The fact is you pay utilities whether you own or rent. Perhaps not the water/sewer charges if you are renting, but the landlord would factor that into the rent equation in any case.


----------



## NotMe (Jan 10, 2011)

@ Carverman - given that you invested $121,000 in a fairly risky investment (real estate is risky, just ask anyone south of the 49th parallel) you should also compare how'd have done investing in something other than a gic.

In 2010, $121000 saved in 1996 would be worth:

•$191,000.00 if saved in a short-term asset.
•$288,000.00 if saved in a long-term asset at a term of 3 years.
•$281,419.86 if saved in a S&P portfolio with dividends reinvested.
•$383,000.00 if saved in a gold portfolio.
http://www.measuringworth.com/calculators/ussave/result.php

I think the point overall is simply that homeowners (of which I am one) tend to overstate the value of their homes and understate all the other expenses tied to it.
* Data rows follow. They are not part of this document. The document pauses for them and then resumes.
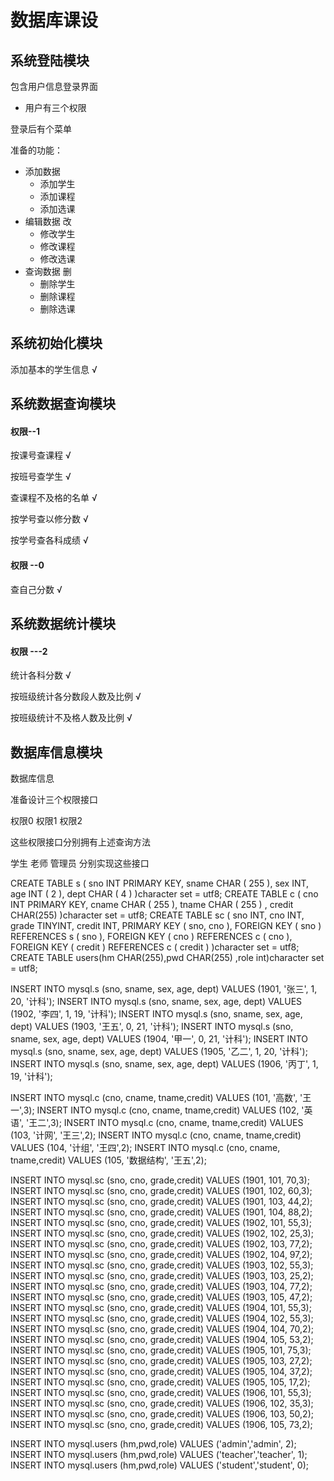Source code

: # 数据库课设

## 系统登陆模块

包含用户信息登录界面

- 用户有三个权限


登录后有个菜单


准备的功能：

- 添加数据 
  -  添加学生 
  -  添加课程
  -  添加选课
- 编辑数据 改
  - 修改学生
  - 修改课程
  - 修改选课
- 查询数据 删
  - 删除学生 
  - 删除课程
  - 删除选课

## 系统初始化模块

添加基本的学生信息   √

## 系统数据查询模块

#### 权限--1

按课号查课程   √

按班号查学生  √

查课程不及格的名单  √

按学号查以修分数  √

按学号查各科成绩  √

#### 权限 --0

查自己分数   √

## 系统数据统计模块

#### 权限 ---2

统计各科分数   √

按班级统计各分数段人数及比例   √

按班级统计不及格人数及比例   √

## 数据库信息模块

数据库信息

准备设计三个权限接口

权限0 权限1 权限2

这些权限接口分别拥有上述查询方法

学生 老师 管理员 分别实现这些接口

CREATE TABLE s ( sno INT PRIMARY KEY, sname CHAR ( 255 ), sex INT, age INT ( 2 ), dept CHAR ( 4 ) )character set = utf8;
CREATE TABLE c ( cno INT PRIMARY KEY, cname CHAR ( 255 ), tname CHAR ( 255 ) , credit CHAR(255) )character set = utf8;
CREATE TABLE sc (
sno INT,
cno INT,
grade TINYINT,
credit INT,
PRIMARY KEY ( sno, cno ),
FOREIGN KEY ( sno ) REFERENCES s ( sno ),
FOREIGN KEY ( cno ) REFERENCES c ( cno ),
FOREIGN KEY ( credit ) REFERENCES c ( credit )
)character set = utf8;
CREATE TABLE users(hm CHAR(255),pwd CHAR(255) ,role int)character set = utf8;

INSERT INTO mysql.s (sno, sname, sex, age, dept) VALUES (1901, '张三', 1, 20, '计科');
INSERT INTO mysql.s (sno, sname, sex, age, dept) VALUES (1902, '李四', 1, 19, '计科');
INSERT INTO mysql.s (sno, sname, sex, age, dept) VALUES (1903, '王五', 0, 21, '计科');
INSERT INTO mysql.s (sno, sname, sex, age, dept) VALUES (1904, '甲一', 0, 21, '计科');
INSERT INTO mysql.s (sno, sname, sex, age, dept) VALUES (1905, '乙二', 1, 20, '计科');
INSERT INTO mysql.s (sno, sname, sex, age, dept) VALUES (1906, '丙丁', 1, 19, '计科');

INSERT INTO mysql.c (cno, cname, tname,credit) VALUES (101, '高数', '王一',3);
INSERT INTO mysql.c (cno, cname, tname,credit) VALUES (102, '英语', '王二',3);
INSERT INTO mysql.c (cno, cname, tname,credit) VALUES (103, '计网', '王三',2);
INSERT INTO mysql.c (cno, cname, tname,credit) VALUES (104, '计组', '王四',2);
INSERT INTO mysql.c (cno, cname, tname,credit) VALUES (105, '数据结构', '王五',2);

INSERT INTO mysql.sc (sno, cno, grade,credit) VALUES (1901, 101, 70,3);
INSERT INTO mysql.sc (sno, cno, grade,credit) VALUES (1901, 102, 60,3);
INSERT INTO mysql.sc (sno, cno, grade,credit) VALUES (1901, 103, 44,2);
INSERT INTO mysql.sc (sno, cno, grade,credit) VALUES (1901, 104, 88,2);
INSERT INTO mysql.sc (sno, cno, grade,credit) VALUES (1902, 101, 55,3);
INSERT INTO mysql.sc (sno, cno, grade,credit) VALUES (1902, 102, 25,3);
INSERT INTO mysql.sc (sno, cno, grade,credit) VALUES (1902, 103, 77,2);
INSERT INTO mysql.sc (sno, cno, grade,credit) VALUES (1902, 104, 97,2);
INSERT INTO mysql.sc (sno, cno, grade,credit) VALUES (1903, 102, 55,3);
INSERT INTO mysql.sc (sno, cno, grade,credit) VALUES (1903, 103, 25,2);
INSERT INTO mysql.sc (sno, cno, grade,credit) VALUES (1903, 104, 77,2);
INSERT INTO mysql.sc (sno, cno, grade,credit) VALUES (1903, 105, 47,2);
INSERT INTO mysql.sc (sno, cno, grade,credit) VALUES (1904, 101, 55,3);
INSERT INTO mysql.sc (sno, cno, grade,credit) VALUES (1904, 102, 55,3);
INSERT INTO mysql.sc (sno, cno, grade,credit) VALUES (1904, 104, 70,2);
INSERT INTO mysql.sc (sno, cno, grade,credit) VALUES (1904, 105, 53,2);
INSERT INTO mysql.sc (sno, cno, grade,credit) VALUES (1905, 101, 75,3);
INSERT INTO mysql.sc (sno, cno, grade,credit) VALUES (1905, 103, 27,2);
INSERT INTO mysql.sc (sno, cno, grade,credit) VALUES (1905, 104, 37,2);
INSERT INTO mysql.sc (sno, cno, grade,credit) VALUES (1905, 105, 17,2);
INSERT INTO mysql.sc (sno, cno, grade,credit) VALUES (1906, 101, 55,3);
INSERT INTO mysql.sc (sno, cno, grade,credit) VALUES (1906, 102, 35,3);
INSERT INTO mysql.sc (sno, cno, grade,credit) VALUES (1906, 103, 50,2);
INSERT INTO mysql.sc (sno, cno, grade,credit) VALUES (1906, 105, 73,2);

INSERT INTO mysql.users (hm,pwd,role) VALUES ('admin','admin', 2);
INSERT INTO mysql.users (hm,pwd,role) VALUES ('teacher','teacher', 1);
INSERT INTO mysql.users (hm,pwd,role) VALUES ('student','student', 0);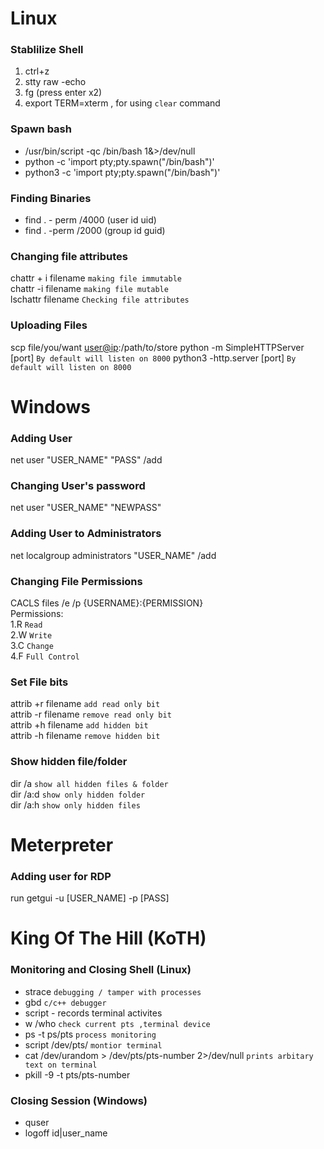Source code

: # Linux
### Stablilize Shell
1. ctrl+z
2. stty raw -echo
3. fg (press enter x2)
4. export TERM=xterm , for using `clear` command

### Spawn bash
* /usr/bin/script -qc /bin/bash 1&>/dev/null
* python -c 'import pty;pty.spawn("/bin/bash")'
* python3 -c 'import pty;pty.spawn("/bin/bash")'

### Finding Binaries

* find . - perm /4000 (user id uid) 
* find . -perm /2000 (group id guid)

### Changing file attributes

chattr + i filename `making file immutable`<br/>
chattr -i filename `making file mutable`<br/>
lschattr filename `Checking file attributes`

### Uploading Files

scp file/you/want <user@ip>:/path/to/store
python -m SimpleHTTPServer [port] `By default will listen on 8000`
python3 -http.server [port] `By default will listen on 8000`

# Windows

### Adding User
net user "USER_NAME" "PASS" /add
### Changing User's password
net user "USER_NAME" "NEWPASS"
### Adding User to Administrators
net localgroup administrators "USER_NAME" /add
### Changing File Permissions
CACLS files /e /p {USERNAME}:{PERMISSION}<br/>
Permissions:<br/>
1.R `Read`<br/>
2.W `Write`<br/>
3.C `Change`<br/>
4.F `Full Control`
### Set File bits
attrib +r filename `add read only bit`<br/>
attrib -r filename `remove read only bit`<br/>
attrib +h filename `add hidden bit `<br/>
attrib -h filename `remove hidden bit`
### Show hidden file/folder
dir /a `show all hidden files & folder`<br/>
dir /a:d `show only hidden folder`<br/>
dir /a:h `show only hidden files`<br/>

# Meterpreter

### Adding user for RDP
run getgui -u [USER_NAME] -p [PASS]

# King Of The Hill (KoTH)
### Monitoring and Closing Shell (Linux)
* strace `debugging / tamper with processes`
* gbd `c/c++ debugger`
* script - records terminal activites
* w /who `check current pts ,terminal device`
* ps -t ps/pts<number> `process monitoring`
* script /dev/pts/<number> `montior terminal`
* cat /dev/urandom > /dev/pts/pts-number  2>/dev/null `prints arbitary text on terminal`
* pkill -9 -t pts/pts-number
### Closing Session (Windows)
* quser
* logoff id|user_name  
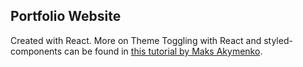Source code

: ## Portfolio Website

Created with React. More on Theme Toggling with React and styled-components can be found in [this tutorial by Maks Akymenko](https://css-tricks.com/a-dark-mode-toggle-with-react-and-themeprovider/). 
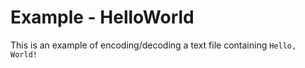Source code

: # Example - HelloWorld
This is an example of encoding/decoding a text file containing `Hello, World!`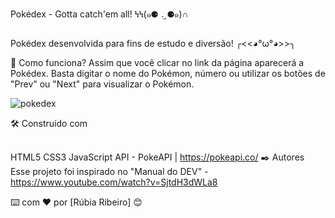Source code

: Pokédex - Gotta catch'em all! ϞϞ(๑⚈ ․̫ ⚈๑)∩
##
Pokédex desenvolvida para fins de estudo e diversão! ╭<<◕°ω°◕>>╮

🚀 Como funciona?
Assim que você clicar no link da página aparecerá a Pokédex. Basta digitar o nome do Pokémon, número ou utilizar os botões de "Prev" ou "Next" para visualizar o Pokémon.

![pokedex](https://github.com/rubsribeiro/pokedex/assets/110606629/d870021b-fce0-4bbd-885a-120f4450f238)



🛠️ Construído com
##
HTML5
CSS3
JavaScript
API - PokeAPI | https://pokeapi.co/
✒️ Autores
Esse projeto foi inspirado no "Manual do DEV" - https://www.youtube.com/watch?v=SjtdH3dWLa8

⌨️ com ❤️ por [Rúbia Ribeiro] 😊
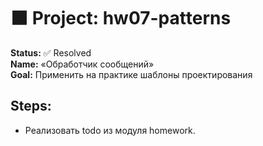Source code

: <!DOCTYPE html>
<html lang="en">
<head>
    <meta charset="UTF-8">
</head>
<body>
<div class="main-content">
<h1>
    ⬛ Project: hw07-patterns
</h1>
    <div class="task">
        <b>Status:</b> ✅ Resolved
        <br><b>Name:</b> «Обработчик сообщений»
        <br><b>Goal:</b> Применить на практике шаблоны проектирования
        <h2>Steps:</h2>
        <ul>
            <li>
                Реализовать todo из модуля homework.
            </li>
        </ul>
    </div>
</div>
</body>
</html>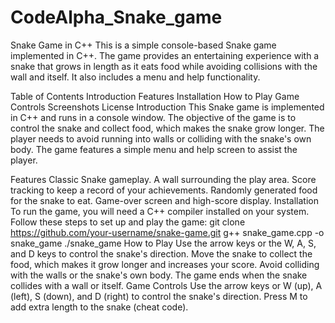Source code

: # CodeAlpha_Snake_game
Snake Game in C++
This is a simple console-based Snake game implemented in C++. The game provides an entertaining experience with a snake that grows in length as it eats food while avoiding collisions with the wall and itself. It also includes a menu and help functionality.

Table of Contents
Introduction
Features
Installation
How to Play
Game Controls
Screenshots
License
Introduction
This Snake game is implemented in C++ and runs in a console window. The objective of the game is to control the snake and collect food, which makes the snake grow longer. The player needs to avoid running into walls or colliding with the snake's own body. The game features a simple menu and help screen to assist the player.

Features
Classic Snake gameplay.
A wall surrounding the play area.
Score tracking to keep a record of your achievements.
Randomly generated food for the snake to eat.
Game-over screen and high-score display.
Installation
To run the game, you will need a C++ compiler installed on your system. Follow these steps to set up and play the game:
git clone https://github.com/your-username/snake-game.git
g++ snake_game.cpp -o snake_game
./snake_game
How to Play
Use the arrow keys or the W, A, S, and D keys to control the snake's direction.
Move the snake to collect the food, which makes it grow longer and increases your score.
Avoid colliding with the walls or the snake's own body.
The game ends when the snake collides with a wall or itself.
Game Controls
Use the arrow keys or W (up), A (left), S (down), and D (right) to control the snake's direction.
Press M to add extra length to the snake (cheat code).
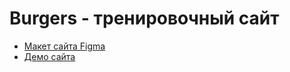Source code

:# Burgers - тренировочный сайт

* [Макет сайта Figma](https://www.figma.com/file/22hhGyUtmrmCX7Agyynzvw/Burgers-Menu-Responsive-(Copy)?node-id=0%3A99)
* [Демо сайта](https://liralai.github.io/module01-burger/menu.html)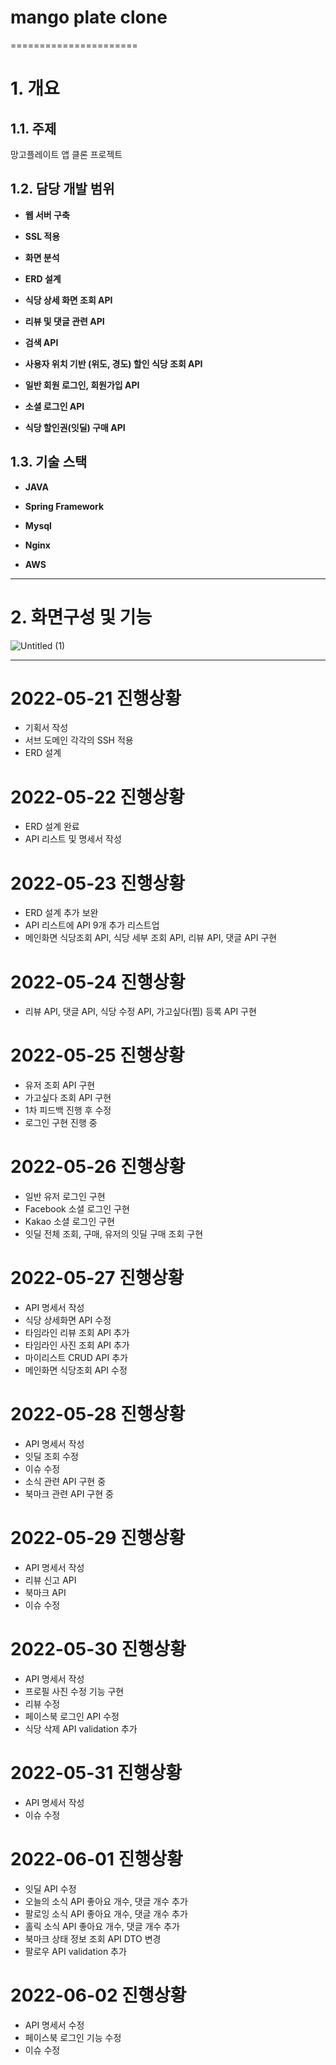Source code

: # mango plate clone
======================
# 1. 개요
## 1.1. 주제
망고플레이트 앱 클론 프로젝트

## 1.2. 담당 개발 범위
*  **웹 서버 구축**

*  **SSL 적용**

*  **화면 분석**

*  **ERD 설계**

*  **식당 상세 화면 조회 API**

*  **리뷰 및 댓글 관련 API**

*  **검색 API**

*  **사용자 위치 기반 (위도, 경도) 할인 식당 조회 API**

*  **일반 회원 로그인, 회원가입 API**

*  **소셜 로그인 API**

*  **식당 할인권(잇딜) 구매 API**

## 1.3. 기술 스택
* **JAVA**

* **Spring Framework**

* **Mysql**

* **Nginx**

* **AWS**

****

# 2. 화면구성 및 기능

![Untitled (1)](https://user-images.githubusercontent.com/52684942/173329397-a0bf7619-8acd-41ce-8114-136797347fc1.png)



****

# 2022-05-21 진행상황
+ 기획서 작성
+ 서브 도메인 각각의 SSH 적용
+ ERD 설계

# 2022-05-22 진행상황
+ ERD 설계 완료
+ API 리스트 및 명세서 작성

# 2022-05-23 진행상황
+ ERD 설계 추가 보완
+ API 리스트에 API 9개 추가 리스트업
+ 메인화면 식당조회 API, 식당 세부 조회 API, 리뷰 API, 댓글 API 구현

# 2022-05-24 진행상황
+ 리뷰 API, 댓글 API, 식당 수정 API, 가고싶다(찜) 등록 API 구현
 
# 2022-05-25 진행상황
+ 유저 조회 API 구현
+ 가고싶다 조회 API 구현
+ 1차 피드백 진행 후 수정
+ 로그인 구현 진행 중

# 2022-05-26 진행상황
+ 일반 유저 로그인 구현
+ Facebook 소셜 로그인 구현
+ Kakao 소셜 로그인 구현
+ 잇딜 전체 조회, 구매, 유저의 잇딜 구매 조회 구현

# 2022-05-27 진행상황
+ API 명세서 작성
+ 식당 상세화면 API 수정
+ 타임라인 리뷰 조회 API 추가
+ 타임라인 사진 조회 API 추가
+ 마이리스트 CRUD API 추가
+ 메인화면 식당조회 API 수정

# 2022-05-28 진행상황
+ API 명세서 작성
+ 잇딜 조회 수정
+ 이슈 수정
+ 소식 관련 API 구현 중
+ 북마크 관련 API 구현 중

# 2022-05-29 진행상황
+ API 명세서 작성
+ 리뷰 신고 API
+ 북마크 API
+ 이슈 수정

# 2022-05-30 진행상황
+ API 명세서 작성
+ 프로필 사진 수정 기능 구현
+ 리뷰 수정
+ 페이스북 로그인 API 수정
+ 식당 삭제 API validation 추가

# 2022-05-31 진행상황
+ API 명세서 작성
+ 이슈 수정

# 2022-06-01 진행상황
+ 잇딜 API 수정
+ 오늘의 소식 API 좋아요 개수, 댓글 개수 추가
+ 팔로잉 소식 API 좋아요 개수, 댓글 개수 추가
+ 홀릭 소식 API 좋아요 개수, 댓글 개수 추가
+ 북마크 상태 정보 조회 API DTO 변경
+ 팔로우 API validation 추가 

# 2022-06-02 진행상황
+ API 명세서 수정
+ 페이스북 로그인 기능 수정
+ 이슈 수정

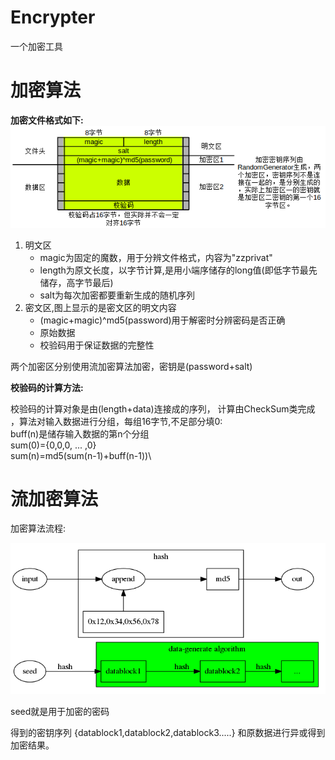 

Encrypter
=========
一个加密工具



加密算法
====
**加密文件格式如下:**\
![加密文件的格式](introduce/file_format.png)
1. 明文区
    * magic为固定的魔数，用于分辨文件格式，内容为"zzprivat"
    * length为原文长度，以字节计算,是用小端序储存的long值(即低字节最先储存，高字节最后)
    * salt为每次加密都要重新生成的随机序列
2. 密文区,图上显示的是密文区的明文内容
    * (magic+magic)^md5(password)用于解密时分辨密码是否正确
    * 原始数据
    * 校验码用于保证数据的完整性

两个加密区分别使用流加密算法加密，密钥是(password+salt)

**校验码的计算方法:**

校验码的计算对象是由(length+data)连接成的序列，
计算由CheckSum类完成
，算法对输入数据进行分组，每组16字节,不足部分填0:\
buff(n)是储存输入数据的第n个分组\
sum(0)={0,0,0, ... ,0}\
sum(n)=md5(sum(n-1)+buff(n-1))\

流加密算法
=====

加密算法流程:

![](introduce/RandomGenerator.png)

seed就是用于加密的密码

得到的密钥序列
{datablock1,datablock2,datablock3.....}
和原数据进行异或得到加密结果。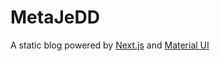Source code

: # MetaJeDD

A static blog powered by [Next.js](https://nextjs.org) and [Material UI](https://material-ui.com/)
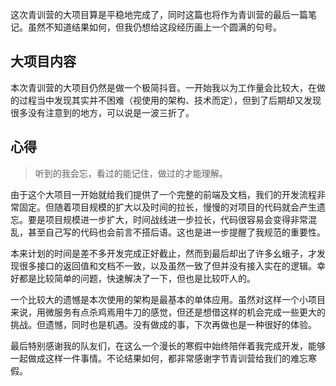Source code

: 这次青训营的大项目算是平稳地完成了，同时这篇也将作为青训营的最后一篇笔记。虽然不知道结果如何，但我仍想给这段经历画上一个圆满的句号。

## 大项目内容

本次青训营的大项目仍然是做一个极简抖音。一开始我以为工作量会比较大，在做的过程当中发现其实并不困难（视使用的架构、技术而定），但到了后期却又发现很多没有注意到的地方，可以说是一波三折了。

## 心得

> 听到的我会忘，看过的能记住，做过的才能理解。

由于这个大项目一开始就给我们提供了一个完整的前端及文档，我们的开发流程非常固定。但随着项目规模的扩大以及时间的拉长，慢慢的对项目的代码就会产生遗忘。要是项目规模进一步扩大，时间战线进一步拉长，代码很容易会变得非常混乱，甚至自己写的代码也会前言不搭后语。这也是进一步提醒了我规范的重要性。

本来计划的时间是差不多开发完成正好截止，然而到最后却出了许多幺蛾子，才发现很多接口的返回值和文档不一致，以及虽然一致了但并没有接入实在的逻辑。幸好都是比较简单的问题，快速解决了一下，但也是比较吓人的。

一个比较大的遗憾是本次使用的架构是最基本的单体应用。虽然对这样一个小项目来说，用微服务有点杀鸡焉用牛刀的感觉，但还是想借这样的机会完成一些更大的挑战。但遗憾，同时也是机遇。没有做成的事，下次再做也是一种很好的体验。

最后特别感谢我的队友们，在这么一个漫长的寒假中始终陪伴着我完成开发，能够一起做成这样一件事情。不论结果如何，都非常感谢字节青训营给我们的难忘寒假。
Plus there's a hell of difference between buying a house in Toronto when you did (1996) or even when I did (2007) vs today.


----------



## dagman1 (Mar 3, 2010)

Okay, first of all, you are making a lot of assumptions to help your argument.

No one gets a 20 year mortgage, your assumptions on the interest paid should be on a 30 year mortgage. Especially no one gets a 20 year mortgage then accelerates down payments to pay it off in less than 20 years. But what's more, if someone did such a thing, you have to take the difference between market rent and cost of a mortgage payment plus accelerated payment, and assume that this money is invested. Another critical assumption of 100% appreciation over 20 years is very, very optimistic given the run up in real-estate in the past 10 years.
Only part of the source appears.